248. A VOLTAIRE.

(Potsdam) 25 novembre 1749.

D'Olivet me foudroie, à ce que je vois. Je suis plus ignorant que je ne me l'étais cru. Je me garderai bien de faire le puriste, et de parler de ce que je n'entends pas; mon silence me préservera des foudres des d'Olivet et des Vaugelas. Je me garderai bien encore de vous envoyer de mes ouvrages; si vous laissez voler les vôtres, que serait-ce des miens? Vous travaillez pour votre réputation et pour l'honneur de votre nation; si je barbouille du papier, c'est pour mon amusement; et on pourrait me le pardonner, pourvu que je déchirasse ces ouvrages après les avoir achevés. Lorsqu'on approche de quarante ans, et que l'on fait de mauvais vers, il faut dire comme le Misanthrope :

....... Si j'en faisais d'aussi méchants,
Je me garderais bien de les montrer aux gens.252-a

<222>Nous avions à Berlin un ambassadeur russe qui, depuis vingt ans, étudiait la philosophie sans y avoir compris grand'chose. Le comte de Keyserlingk, dont je parle, et qui a soixante ans bien comptés, partit de Berlin avec son gros professeur. Il est à Dresde à présent; il étudie toujours, et il espère d'être un écolier passable dans vingt ou trente ans d'ici. Je n'ai point sa patience, et je ne songe pas à vivre aussi longtemps. Quiconque n'est pas poëte à vingt ans ne le deviendra de sa vie. Je n'ai point assez de présomption pour me flatter du contraire, ni je ne suis assez aveugle pour ne me pas rendre justice.

Envoyez-moi donc vos ouvrages par générosité, et ne vous attendez à rien de ma part qu'à des applaudissements. Je veux

Imiter de Conrart le silence prudent;252-b

mais cela ne me rendra point insensible aux beautés de la poésie. J'estimerai d'autant plus vos ouvrages, que j'ai éprouvé l'impossibilité d'y atteindre.

Ne me faites plus de tracasseries sur les on dit. On dit est la gazette des sots. Personne n'a mal parlé de vous dans ce pays-ci. Je ne sais dans quel livre d'Argens bavarde sur Euripide; qui vous dit que c'est vous? S'il avait voulu vous désigner, n'aurait-il pas choisi Virgile plutôt qu'Euripide? Tout le monde vous aurait reconnu à ce coup de pinceau; et, dans le passage que vous me citez, je ne vois aucun rapport avec la réception qu'on vous a faite ici.

Ne vous forgez donc pas des monstres pour les combattre.

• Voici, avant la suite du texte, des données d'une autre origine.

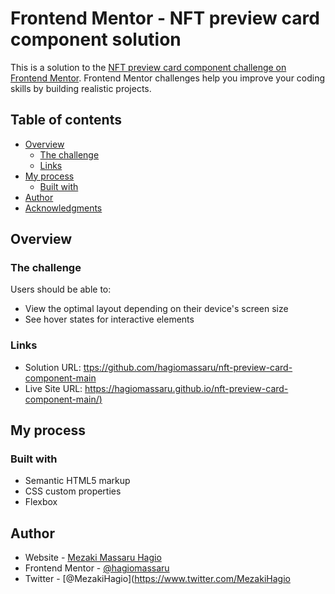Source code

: # Frontend Mentor - NFT preview card component solution

This is a solution to the [NFT preview card component challenge on Frontend Mentor](https://www.frontendmentor.io/challenges/nft-preview-card-component-SbdUL_w0U). Frontend Mentor challenges help you improve your coding skills by building realistic projects. 

## Table of contents

- [Overview](#overview)
  - [The challenge](#the-challenge)
  - [Links](#links)
- [My process](#my-process)
  - [Built with](#built-with)
- [Author](#author)
- [Acknowledgments](#acknowledgments)


## Overview

### The challenge

Users should be able to:

- View the optimal layout depending on their device's screen size
- See hover states for interactive elements

### Links

- Solution URL: [ttps://github.com/hagiomassaru/nft-preview-card-component-main](https://github.com/hagiomassaru/nft-preview-card-component-main)
- Live Site URL: [https://hagiomassaru.github.io/nft-preview-card-component-main/)](https://hagiomassaru.github.io/nft-preview-card-component-main/)

## My process

### Built with

- Semantic HTML5 markup
- CSS custom properties
- Flexbox


## Author

- Website - [Mezaki Massaru Hagio](https://github.com/hagiomassaru)
- Frontend Mentor - [@hagiomassaru](https://www.frontendmentor.io/profile/hagiomassaru)
- Twitter - [@MezakiHagio](https://www.twitter.com/MezakiHagio
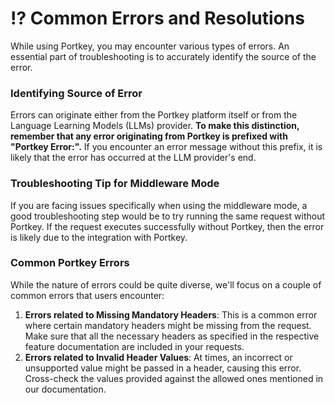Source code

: # ⁉ Common Errors and Resolutions

While using Portkey, you may encounter various types of errors. An essential part of troubleshooting is to accurately identify the source of the error.

### Identifying Source of Error

Errors can originate either from the Portkey platform itself or from the Language Learning Models (LLMs) provider. **To make this distinction, remember that any error originating from Portkey is prefixed with "Portkey Error:".** If you encounter an error message without this prefix, it is likely that the error has occurred at the LLM provider's end.

### Troubleshooting Tip for Middleware Mode

If you are facing issues specifically when using the middleware mode, a good troubleshooting step would be to try running the same request without Portkey. If the request executes successfully without Portkey, then the error is likely due to the integration with Portkey.

### Common Portkey Errors

While the nature of errors could be quite diverse, we'll focus on a couple of common errors that users encounter:

1. **Errors related to Missing Mandatory Headers**: This is a common error where certain mandatory headers might be missing from the request. Make sure that all the necessary headers as specified in the respective feature documentation are included in your requests.
2. **Errors related to Invalid Header Values**: At times, an incorrect or unsupported value might be passed in a header, causing this error. Cross-check the values provided against the allowed ones mentioned in our documentation.
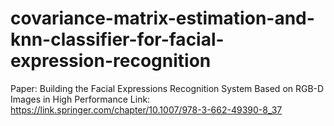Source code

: # covariance-matrix-estimation-and-knn-classifier-for-facial-expression-recognition

Paper: Building the Facial Expressions Recognition System Based on RGB-D Images in High Performance
Link: https://link.springer.com/chapter/10.1007/978-3-662-49390-8_37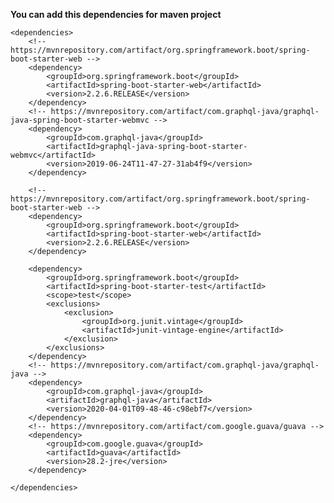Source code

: **You can add this dependencies for maven project**

    <dependencies>
    	<!-- https://mvnrepository.com/artifact/org.springframework.boot/spring-boot-starter-web -->
    	<dependency>
    		<groupId>org.springframework.boot</groupId>
    		<artifactId>spring-boot-starter-web</artifactId>
    		<version>2.2.6.RELEASE</version>
    	</dependency>
    	<!-- https://mvnrepository.com/artifact/com.graphql-java/graphql-java-spring-boot-starter-webmvc -->
    	<dependency>
    		<groupId>com.graphql-java</groupId>
    		<artifactId>graphql-java-spring-boot-starter-webmvc</artifactId>
    		<version>2019-06-24T11-47-27-31ab4f9</version>
    	</dependency>

    	<!-- https://mvnrepository.com/artifact/org.springframework.boot/spring-boot-starter-web -->
    	<dependency>
    		<groupId>org.springframework.boot</groupId>
    		<artifactId>spring-boot-starter-web</artifactId>
    		<version>2.2.6.RELEASE</version>
    	</dependency>

    	<dependency>
    		<groupId>org.springframework.boot</groupId>
    		<artifactId>spring-boot-starter-test</artifactId>
    		<scope>test</scope>
    		<exclusions>
    			<exclusion>
    				<groupId>org.junit.vintage</groupId>
    				<artifactId>junit-vintage-engine</artifactId>
    			</exclusion>
    		</exclusions>
    	</dependency>
    	<!-- https://mvnrepository.com/artifact/com.graphql-java/graphql-java -->
    	<dependency>
    		<groupId>com.graphql-java</groupId>
    		<artifactId>graphql-java</artifactId>
    		<version>2020-04-01T09-48-46-c98ebf7</version>
    	</dependency>
    	<!-- https://mvnrepository.com/artifact/com.google.guava/guava -->
    	<dependency>
    		<groupId>com.google.guava</groupId>
    		<artifactId>guava</artifactId>
    		<version>28.2-jre</version>
    	</dependency>

    </dependencies>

Ferraillez, s'il le faut, avec les ennemis réels que votre mérite vous a faits en France, et ne vous imaginez pas d'en trouver où il n'y en a point; ou, si vous aimez les tracasseries, ne m'y mêlez jamais; je n'y entends rien, ni ne veux jamais rien y entendre.

Je vois, par tous les arrangements que vous prenez, le peu d'espérance qu'il me reste de vous voir. Vous ne manquerez pas d'excuses; une imagination aussi vive que la vôtre est intarissable. Tantôt ce sera une tragédie dont vous voudrez voir le succès, tantôt des arrangements domestiques; ou bien le roi Stanislas, ou de nouveaux on dit. Enfin je suis plus incrédule sur <223>ce voyage que sur l'arrivée du Messie, que les Juifs attendent encore.

Il paraît ici une Élégie ...; serait-elle de vous? Voici le premier vers :

Un sommeil éternel a donc fermé ces yeux, etc.

Mandez-le-moi, je vous prie; j'ai quelques doutes là-dessus; vous seul pouvez les éclaircir.

J'attends avec impatience le grand envoi que vous m'annoncez, et je vous admirerai, tout ingrat et absent que vous êtes, parce que je ne saurais m'en empêcher.

Adieu; je vais voir les agréables folies de Roland,253-a et les héroïques sottises de Coriolan.253-b Je vous souhaite tranquillité, joie et longue vie.


252-a Acte I, scène II.

252-b Boileau, Épître I, v. 40.

253-a L'opéra d'Angélique et Médor, musique de Graun, représenté pour la première fois le 27 mars 1749. Le sujet de cette pièce est tiré du Roland furieux de l'Arioste.

253-b L'opéra de Coriolan, musique de Graun, représenté pour la première fois le 19 décembre 1749. Voyez t. XVIII, p. 71, 72 et 74.